Elmwood Park is a residential neighborhood and historic district in what is now the center of Columbia, South Carolina. Founded in the early 1900s, it was added to the National Register of Historic Places as Elmwood Park Historic District in 1991.

==History==
The land in the neighborhood was originally the State Fair Grounds, beyond the city limits. The area that is now between Park Street and Wayne Street was used for fairgrounds and a race track. After the state fair moved to its current location adjacent to the University of South Carolina's Williams–Brice Stadium, the various original owners of the area began selling the parcels for real estate development, as well as at least one owner leaving a bequeath in his will for local school development. Eventually, the lots were subdivided and offered to the public at a public auction sale in 1905. This auction date is generally recognized as the establishment of Elmwood Park. As the neighborhood quickly developed, it was annexed by the City of Columbia in 1907. This created the first suburb and the first expansion of the city outside its original planned boundaries.
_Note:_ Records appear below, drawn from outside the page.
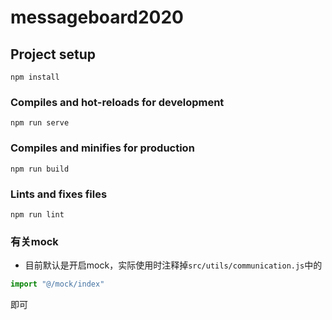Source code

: # messageboard2020

## Project setup
```
npm install
```

### Compiles and hot-reloads for development
```
npm run serve
```

### Compiles and minifies for production
```
npm run build
```

### Lints and fixes files
```
npm run lint
```

### 有关mock
* 目前默认是开启mock，实际使用时注释掉`src/utils/communication.js`中的
```javascript
import "@/mock/index"
```
即可

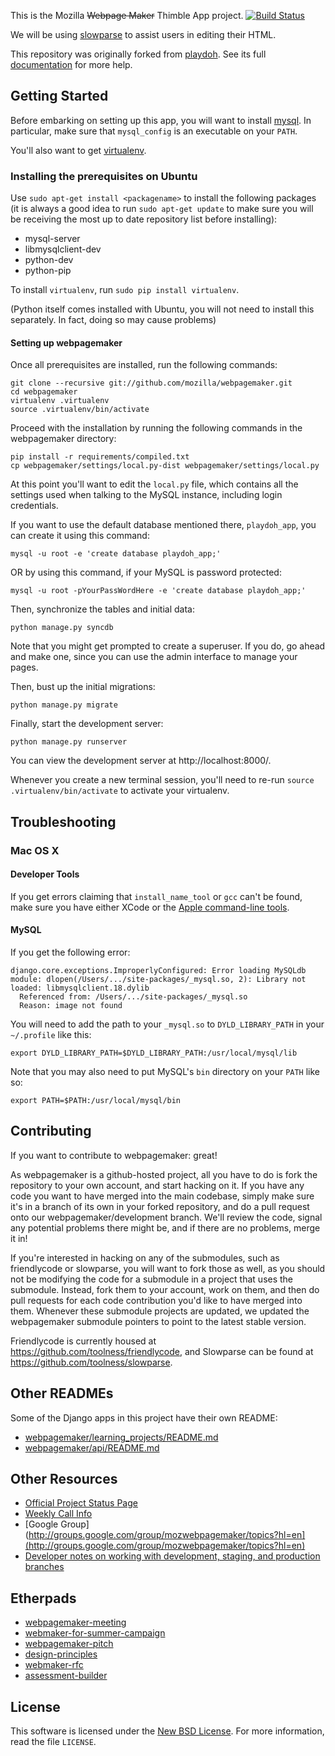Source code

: This is the Mozilla ~~Webpage Maker~~ Thimble App project.
[![Build Status](https://secure.travis-ci.org/mozilla/webpagemaker.png?branch=development)](http://travis-ci.org/mozilla/webpagemaker)

We will be using [slowparse][] to assist users in editing their HTML.

This repository was originally forked from [playdoh][]. See its full [documentation][docs] for more help.

  [slowparse]: https://github.com/toolness/slowparse#readme
  [docs]: http://playdoh.rtfd.org/
  [playdoh]: https://github.com/mozilla/playdoh

## Getting Started

Before embarking on setting up this app, you will want to install
[mysql][]. In particular, make sure that `mysql_config` is an
executable on your `PATH`.

You'll also want to get [virtualenv][].

### Installing the prerequisites on Ubuntu

Use `sudo apt-get install <packagename>` to install the following
packages (it is always a good idea to run `sudo apt-get update` to
make sure you will be receiving the most up to date repository list
before installing):

  * mysql-server
  * libmysqlclient-dev
  * python-dev
  * python-pip

To install `virtualenv`, run `sudo pip install virtualenv`.

(Python itself comes installed with Ubuntu, you will not need to
install this separately. In fact, doing so may cause problems)

#### Setting up webpagemaker

Once all prerequisites are installed, run the following commands:

    git clone --recursive git://github.com/mozilla/webpagemaker.git
    cd webpagemaker
    virtualenv .virtualenv
    source .virtualenv/bin/activate

Proceed with the installation by running the following commands in the 
webpagemaker directory:

    pip install -r requirements/compiled.txt
    cp webpagemaker/settings/local.py-dist webpagemaker/settings/local.py

At this point you'll want to edit the `local.py` file, which
contains all the settings used when talking to the MySQL instance,
including login credentials.

If you want to use the default database mentioned there, `playdoh_app`,
you can create it using this command:

    mysql -u root -e 'create database playdoh_app;'

OR by using this command, if your MySQL is password protected:

    mysql -u root -pYourPassWordHere -e 'create database playdoh_app;'

Then, synchronize the tables and initial data:

    python manage.py syncdb

Note that you might get prompted to create a superuser. If you do, go
ahead and make one, since you can use the admin interface to manage
your pages.

Then, bust up the initial migrations:

    python manage.py migrate

Finally, start the development server:

    python manage.py runserver

You can view the development server at http://localhost:8000/.

Whenever you create a new terminal session, you'll need to re-run
`source .virtualenv/bin/activate` to activate your virtualenv.

  [mysql]: http://dev.mysql.com/downloads/
  [virtualenv]: http://pypi.python.org/pypi/virtualenv

## Troubleshooting

### Mac OS X

#### Developer Tools

If you get errors claiming that `install_name_tool` or `gcc` can't be
found, make sure you have either XCode or the
[Apple command-line tools][osxcli].

  [osxcli]: https://developer.apple.com/downloads/index.action?=command%20line%20tools

#### MySQL

If you get the following error:

```
django.core.exceptions.ImproperlyConfigured: Error loading MySQLdb module: dlopen(/Users/.../site-packages/_mysql.so, 2): Library not loaded: libmysqlclient.18.dylib
  Referenced from: /Users/.../site-packages/_mysql.so
  Reason: image not found
```

You will need to add the path to your `_mysql.so` to `DYLD_LIBRARY_PATH` in
your `~/.profile` like this:

```
export DYLD_LIBRARY_PATH=$DYLD_LIBRARY_PATH:/usr/local/mysql/lib
```

Note that you may also need to put MySQL's `bin` directory on your `PATH`
like so:

```
export PATH=$PATH:/usr/local/mysql/bin
```

## Contributing

If you want to contribute to webpagemaker: great!

As webpagemaker is a github-hosted project, all you have to do is fork the repository to your own account, and start hacking on it. If you have any code you want to have merged into the main codebase, simply make sure it's in a branch of its own in your forked repository, and do a pull request onto our webpagemaker/development branch. We'll review the code, signal any potential problems there might be, and if there are no problems, merge it in!

If you're interested in hacking on any of the submodules, such as friendlycode or slowparse, you will want to fork those as well, as you should not be modifying the code for a submodule in a project that uses the submodule. Instead, fork them to your account, work on them, and then do pull requests for each code contribution you'd like to have merged into them. Whenever these submodule projects are updated, we updated the webpagemaker submodule pointers to point to the latest stable version.

Friendlycode is currently housed at https://github.com/toolness/friendlycode, and Slowparse can be found at https://github.com/toolness/slowparse.

## Other READMEs

Some of the Django apps in this project have their own README:

  * [webpagemaker/learning_projects/README.md](webpagemaker/tree/development/webpagemaker/learning_projects#readme)
  * [webpagemaker/api/README.md](webpagemaker/tree/development/webpagemaker/api#readme)

## Other Resources

  * [Official Project Status Page](https://wiki.mozilla.org/Webpagemakerapi)
  * [Weekly Call Info](https://wiki.mozilla.org/WebPageMaker)
  * [Google Group](http://groups.google.com/group/mozwebpagemaker/topics?hl=en](http://groups.google.com/group/mozwebpagemaker/topics?hl=en)
  * [Developer notes on working with development, staging, and production branches](https://github.com/mozilla/webpagemaker/wiki/Development,-Staging,-Production)

## Etherpads

  * [webpagemaker-meeting](https://etherpad.mozilla.org/webpagemaker-meeting)
  * [webmaker-for-summer-campaign](https://etherpad.mozilla.org/webmaker-for-summer-campaign)
  * [webpagemaker-pitch](https://etherpad.mozilla.org/webpagemaker-pitch)
  * [design-principles](https://mozlearning.etherpad.mozilla.org/design-principles)
  * [webmaker-rfc](https://etherpad.mozilla.org/webmaker-rfc)
  * [assessment-builder](https://etherpad.mozilla.org/assessment-builder)

## License

This software is licensed under the [New BSD License][BSD]. For more
information, read the file ``LICENSE``.

  [BSD]: http://creativecommons.org/licenses/BSD/
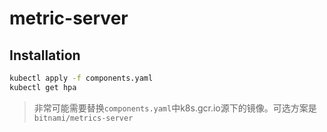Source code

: # metric-server

## Installation

```bash
kubectl apply -f components.yaml
kubectl get hpa 
```

> 非常可能需要替换`components.yaml`中k8s.gcr.io源下的镜像。可选方案是`bitnami/metrics-server`
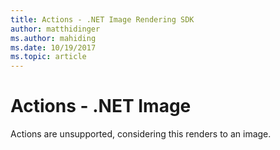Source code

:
 ```yaml
---
title: Actions - .NET Image Rendering SDK
author: matthidinger
ms.author: mahiding
ms.date: 10/19/2017
ms.topic: article
---
```


# Actions - .NET Image

Actions are unsupported, considering this renders to an image.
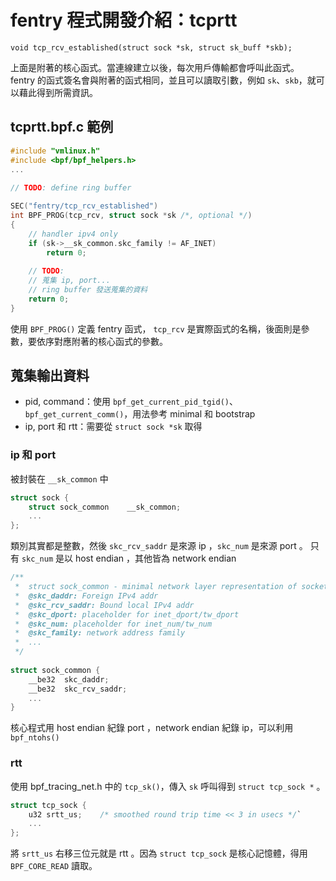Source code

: # fentry 程式開發介紹：tcprtt

`void tcp_rcv_established(struct sock *sk, struct sk_buff *skb);`

上面是附著的核心函式。當連線建立以後，每次用戶傳輸都會呼叫此函式。 fentry 的函式簽名會與附著的函式相同，並且可以讀取引數，例如 `sk`、`skb`，就可以藉此得到所需資訊。

## tcprtt.bpf.c 範例

```c
#include "vmlinux.h"
#include <bpf/bpf_helpers.h>
...
    
// TODO: define ring buffer

SEC("fentry/tcp_rcv_established")
int BPF_PROG(tcp_rcv, struct sock *sk /*, optional */)
{
    // handler ipv4 only
    if (sk->__sk_common.skc_family != AF_INET)
        return 0;
    
    // TODO:
    // 蒐集 ip, port...
    // ring buffer 發送蒐集的資料
    return 0;
}
```

使用 `BPF_PROG()` 定義 fentry 函式， `tcp_rcv` 是實際函式的名稱，後面則是參數，要依序對應附著的核心函式的參數。

## 蒐集輸出資料

- pid, command：使用 `bpf_get_current_pid_tgid()`、`bpf_get_current_comm()`，用法參考 minimal 和 bootstrap
- ip, port 和 rtt：需要從 `struct sock *sk` 取得

### ip 和 port

被封裝在 `__sk_common`  中

```c
struct sock {
    struct sock_common    __sk_common;
    ...
};
```

類別其實都是整數，然後 `skc_rcv_saddr` 是來源 ip ，`skc_num` 是來源 port 。 只有 `skc_num` 是以 host endian ，其他皆為 network endian

```c
/**
 *	struct sock_common - minimal network layer representation of sockets
 *	@skc_daddr: Foreign IPv4 addr
 *	@skc_rcv_saddr: Bound local IPv4 addr
 *	@skc_dport: placeholder for inet_dport/tw_dport
 *	@skc_num: placeholder for inet_num/tw_num
 *	@skc_family: network address family
 *  ...
 */
 
struct sock_common {
    __be32	skc_daddr;
    __be32	skc_rcv_saddr;
    ...
}
```

核心程式用 host endian 紀錄 port ，network endian 紀錄 ip，可以利用 `bpf_ntohs()`

### rtt

使用 bpf_tracing_net.h 中的 `tcp_sk()`，傳入 `sk` 呼叫得到 `struct tcp_sock *` 。

```c
struct tcp_sock {
    u32	srtt_us;	/* smoothed round trip time << 3 in usecs */`
    ...
};
```

將 `srtt_us` 右移三位元就是 rtt 。因為 `struct tcp_sock` 是核心記憶體，得用 `BPF_CORE_READ` 讀取。
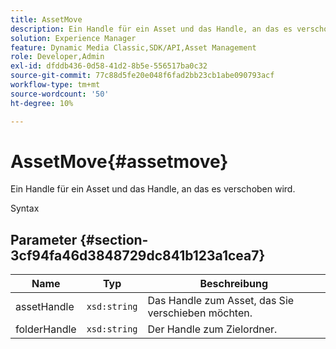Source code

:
 ```yaml
---
title: AssetMove
description: Ein Handle für ein Asset und das Handle, an das es verschoben wird.
solution: Experience Manager
feature: Dynamic Media Classic,SDK/API,Asset Management
role: Developer,Admin
exl-id: dfddb436-0d58-41d2-8b5e-556517ba0c32
source-git-commit: 77c88d5fe20e048f6fad2bb23cb1abe090793acf
workflow-type: tm+mt
source-wordcount: '50'
ht-degree: 10%

---
```


# AssetMove{#assetmove}

Ein Handle für ein Asset und das Handle, an das es verschoben wird.

Syntax

## Parameter {#section-3cf94fa46d3848729dc841b123a1cea7}

| Name | Typ | Beschreibung |
|---|---|---|
| assetHandle | `xsd:string` | Das Handle zum Asset, das Sie verschieben möchten. |
| folderHandle | `xsd:string` | Der Handle zum Zielordner. |
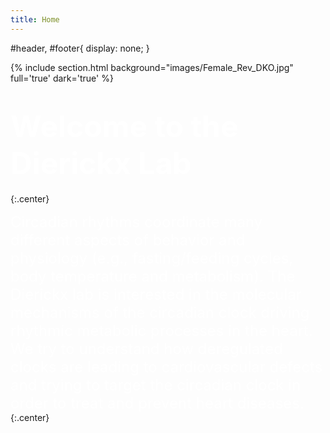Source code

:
 ```yaml
---
title: Home
---
```



#header, #footer{
    display: none;
}

{% include section.html background="images/Female_Rev_DKO.jpg" full='true' dark='true' %}  


#  <span style="color: white;font-weight:bold;font-size:3rem;align:center">Welcome to the Dierickx Lab</span>
{:.center}

<div>
  <span style="color:white;font-size:1.5rem;font-style: Arial">
Circadian rhythms coordinate many different aspects of behavior and physiology (e.g., fasting/feeding cycles, body temperature and metabolism). The Dierickx lab is interested in the molecular mechanisms of the circadian clock driving rhythmic metabolic processes in the heart. We try to understand how deregulated clocks are leading to cardiovascular defects and trying to target the circadian clock in order to treat and prevent heart diseases.
  </span> 
</div>
{:.center}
==National Register of Historic Places==
The National Register lists 279 homes in the neighborhood, with 219 homes contributing. The housing styles range from Queen Anne style, American Foursquare, gable-front houses, and Colonial Revival houses, to the smaller one-story structures that are predominantly American Craftsman influenced. Brick bungalows are also present, largely later-built from the 1920s and 1930s. A number of shotgun houses still stand in the earliest developed part of the neighborhood.

Two historic schools are located in the neighborhood, the still-functioning Logan Elementary, and the former Wardlaw Junior High, which is now a residential senior facility known as Wardlaw Apartments. Logan School is the work of a local architect, J. Carroll Johnson. James Burwell Urquhart, another prominent Columbia architect, designed Wardlaw Junior High School. Logan was built in 1913 and added to the National Register in 1979. Wardlaw was built in 1927 and added to the National Register in 1984.